A lot of little bugs can be traced back to graphdf_to_visNetwork()
and visNetwork_to_graphdf()
, in fct_visNetwork_helpers.R
.
That's because, when I convert a visNetwork list to graphdf, I still fail to keep track of all edge ids. I keep track of node ids, but no longer edge ids.
My goal should be to never fuck with ids. They should stay the same, always. That's part of why #55 was important--I needed to make a layer between the user's and the ids to make sure they didn't confuse visNetwork.
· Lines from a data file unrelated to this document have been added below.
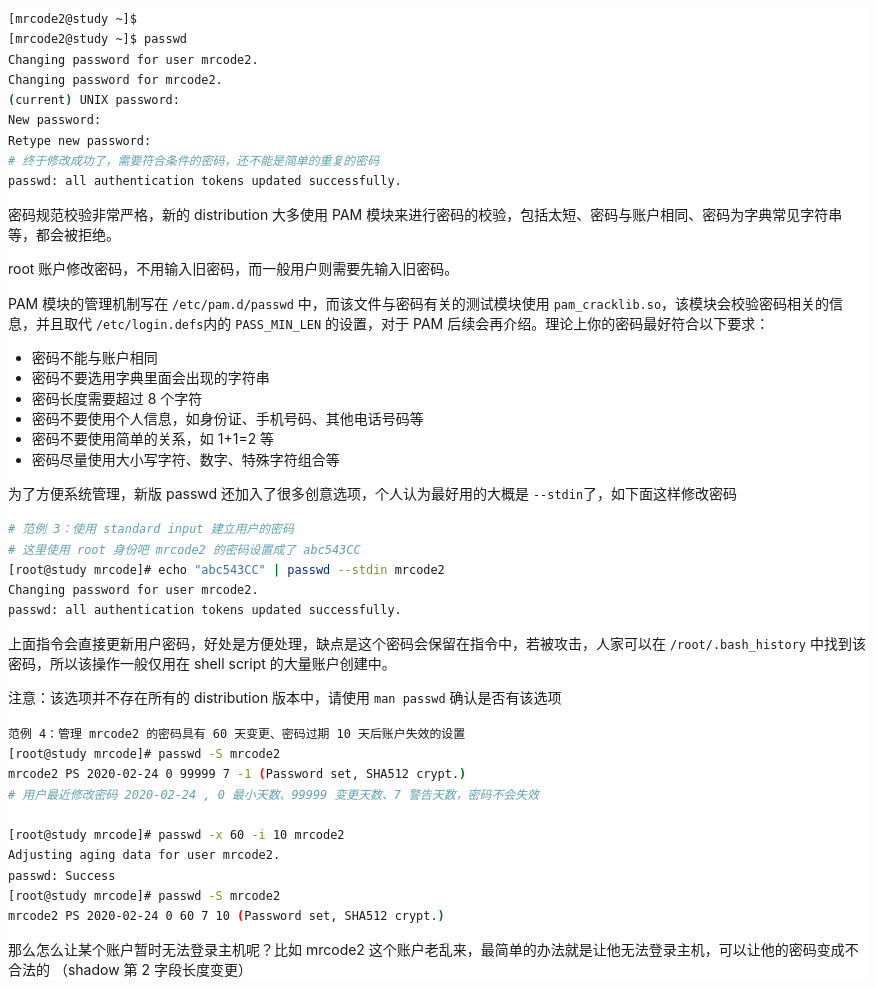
 ```bash
[mrcode2@study ~]$ 
[mrcode2@study ~]$ passwd 
Changing password for user mrcode2.
Changing password for mrcode2.
(current) UNIX password: 
New password: 
Retype new password: 
# 终于修改成功了，需要符合条件的密码，还不能是简单的重复的密码
passwd: all authentication tokens updated successfully.

```

密码规范校验非常严格，新的 distribution 大多使用 PAM 模块来进行密码的校验，包括太短、密码与账户相同、密码为字典常见字符串等，都会被拒绝。

root 账户修改密码，不用输入旧密码，而一般用户则需要先输入旧密码。

PAM 模块的管理机制写在 `/etc/pam.d/passwd` 中，而该文件与密码有关的测试模块使用 `pam_cracklib.so`，该模块会校验密码相关的信息，并且取代 `/etc/login.defs`内的 `PASS_MIN_LEN` 的设置，对于 PAM 后续会再介绍。理论上你的密码最好符合以下要求：

- 密码不能与账户相同
- 密码不要选用字典里面会出现的字符串
- 密码长度需要超过 8 个字符
- 密码不要使用个人信息，如身份证、手机号码、其他电话号码等
- 密码不要使用简单的关系，如 1+1=2 等
- 密码尽量使用大小写字符、数字、特殊字符组合等

为了方便系统管理，新版 passwd 还加入了很多创意选项，个人认为最好用的大概是 `--stdin`了，如下面这样修改密码

```bash
# 范例 3：使用 standard input 建立用户的密码
# 这里使用 root 身份吧 mrcode2 的密码设置成了 abc543CC
[root@study mrcode]# echo "abc543CC" | passwd --stdin mrcode2
Changing password for user mrcode2.
passwd: all authentication tokens updated successfully.
```

上面指令会直接更新用户密码，好处是方便处理，缺点是这个密码会保留在指令中，若被攻击，人家可以在 `/root/.bash_history` 中找到该密码，所以该操作一般仅用在 shell script 的大量账户创建中。

注意：该选项并不存在所有的 distribution 版本中，请使用 `man passwd` 确认是否有该选项

```bash
范例 4：管理 mrcode2 的密码具有 60 天变更、密码过期 10 天后账户失效的设置
[root@study mrcode]# passwd -S mrcode2
mrcode2 PS 2020-02-24 0 99999 7 -1 (Password set, SHA512 crypt.)
# 用户最近修改密码 2020-02-24 , 0 最小天数、99999 变更天数、7 警告天数，密码不会失效

[root@study mrcode]# passwd -x 60 -i 10 mrcode2
Adjusting aging data for user mrcode2.
passwd: Success
[root@study mrcode]# passwd -S mrcode2
mrcode2 PS 2020-02-24 0 60 7 10 (Password set, SHA512 crypt.)
```

那么怎么让某个账户暂时无法登录主机呢？比如 mrcode2 这个账户老乱来，最简单的办法就是让他无法登录主机，可以让他的密码变成不合法的 （shadow 第 2 字段长度变更）
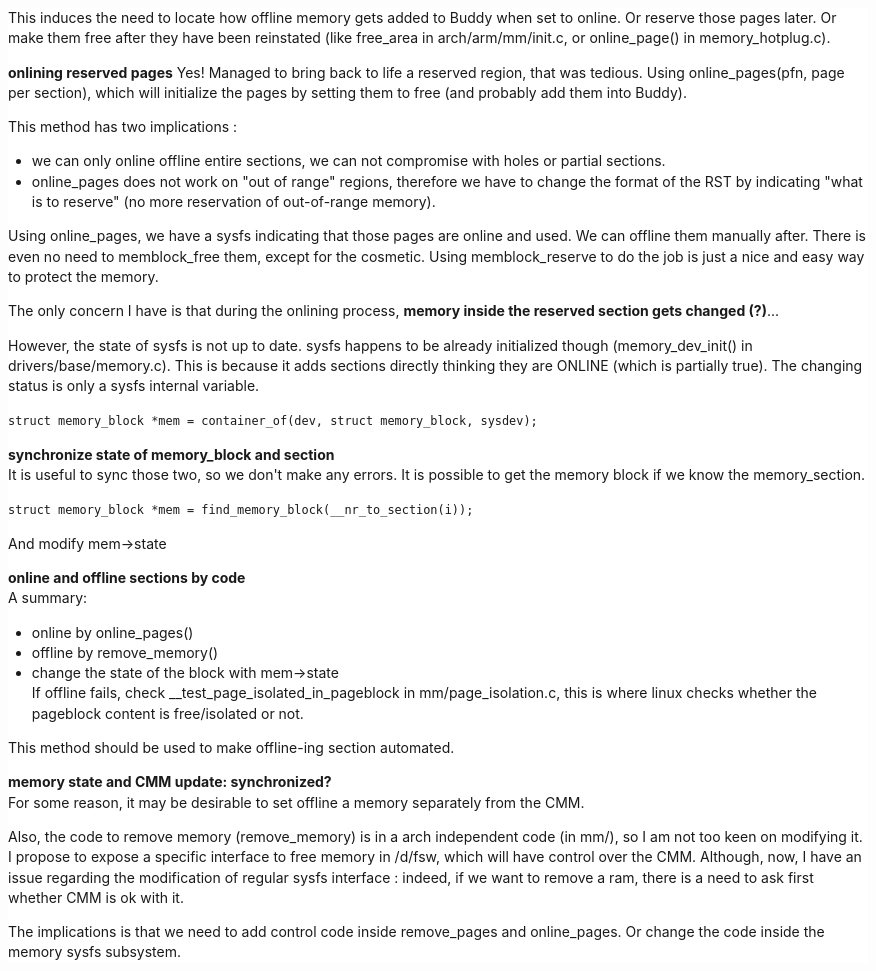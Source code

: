 This induces the need to locate how offline memory gets added to Buddy when set to online. Or reserve those pages later. Or make them free after they have been reinstated (like free_area in arch/arm/mm/init.c, or online_page() in memory_hotplug.c).

**onlining reserved pages**
Yes! Managed to bring back to life a reserved region, that was tedious. Using online_pages(pfn, page per section), which will initialize the pages by setting them to free (and probably add them into Buddy).

This method has two implications :
* we can only online offline entire sections, we can not compromise with holes or partial sections.
* online_pages does not work on "out of range" regions, therefore we have to change the format of the RST by indicating "what is to reserve" (no more reservation of out-of-range memory).

Using online_pages, we have a sysfs indicating that those pages are online and used. We can offline them manually after. There is even no need to memblock_free them, except for the cosmetic. Using memblock_reserve to do the job is just a nice and easy way to protect the memory.

The only concern I have is that during the onlining process, **memory inside the reserved section gets changed (?)**...

However, the state of sysfs is not up to date. sysfs happens to be already initialized though (memory_dev_init() in drivers/base/memory.c). This is because it adds sections directly thinking they are ONLINE (which is partially true). The changing status is only a sysfs internal variable.

    struct memory_block *mem = container_of(dev, struct memory_block, sysdev);

**synchronize state of memory_block and section**  
It is useful to sync those two, so we don't make any errors. It is possible to get the memory block if we know the memory_section.

    struct memory_block *mem = find_memory_block(__nr_to_section(i));

And modify mem->state


**online and offline sections by code**  
A summary:
* online by online_pages()
* offline by remove_memory()
* change the state of the block with mem->state  
If offline fails, check __test_page_isolated_in_pageblock in mm/page_isolation.c, this is where linux checks whether the pageblock content is free/isolated or not.

This method should be used to make offline-ing section automated.


**memory state and CMM update: synchronized?**  
For some reason, it may be desirable to set offline a memory separately from the CMM.

Also, the code to remove memory (remove_memory) is in a arch independent code (in mm/), so I am not too keen on modifying it. I propose to expose a specific interface to free memory in /d/fsw, which will have control over the CMM. Although, now, I have an issue regarding the modification of regular sysfs interface : indeed, if we want to remove a ram, there is a need to ask first whether CMM is ok with it.

The implications is that we need to add control code inside remove_pages and online_pages. Or change the code inside the memory sysfs subsystem.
I may need to keep track of edge ids in a reactiveValue...maybe my graphdf can always be a list, with the real graphdf and an array of edge ids? I can keep the node ids in the same df, since they're the same length as the df itself, but that's not the case for the edge values.
This bug will be introduced when I merge pull request #32. It's workable but annoying.
I feel like this should be resolved if I just add a button to re-render the graph and then isolate all of the reactive components in the graph function. Hopefully, that's all it takes :)
Previously thought that I had to wrap reactive events into functions for testing purposes. This isn't necessary and reduces code coverage.
Cleaning this up may require changing eventReactives into observeEvents, since I was using eventReactives incorrectly. Note that:
library(shiny)
exampleServer <- function(id) {
moduleServer(
id,
function(input, output, session) {
exampleVal <- reactiveValues(changeme = FALSE)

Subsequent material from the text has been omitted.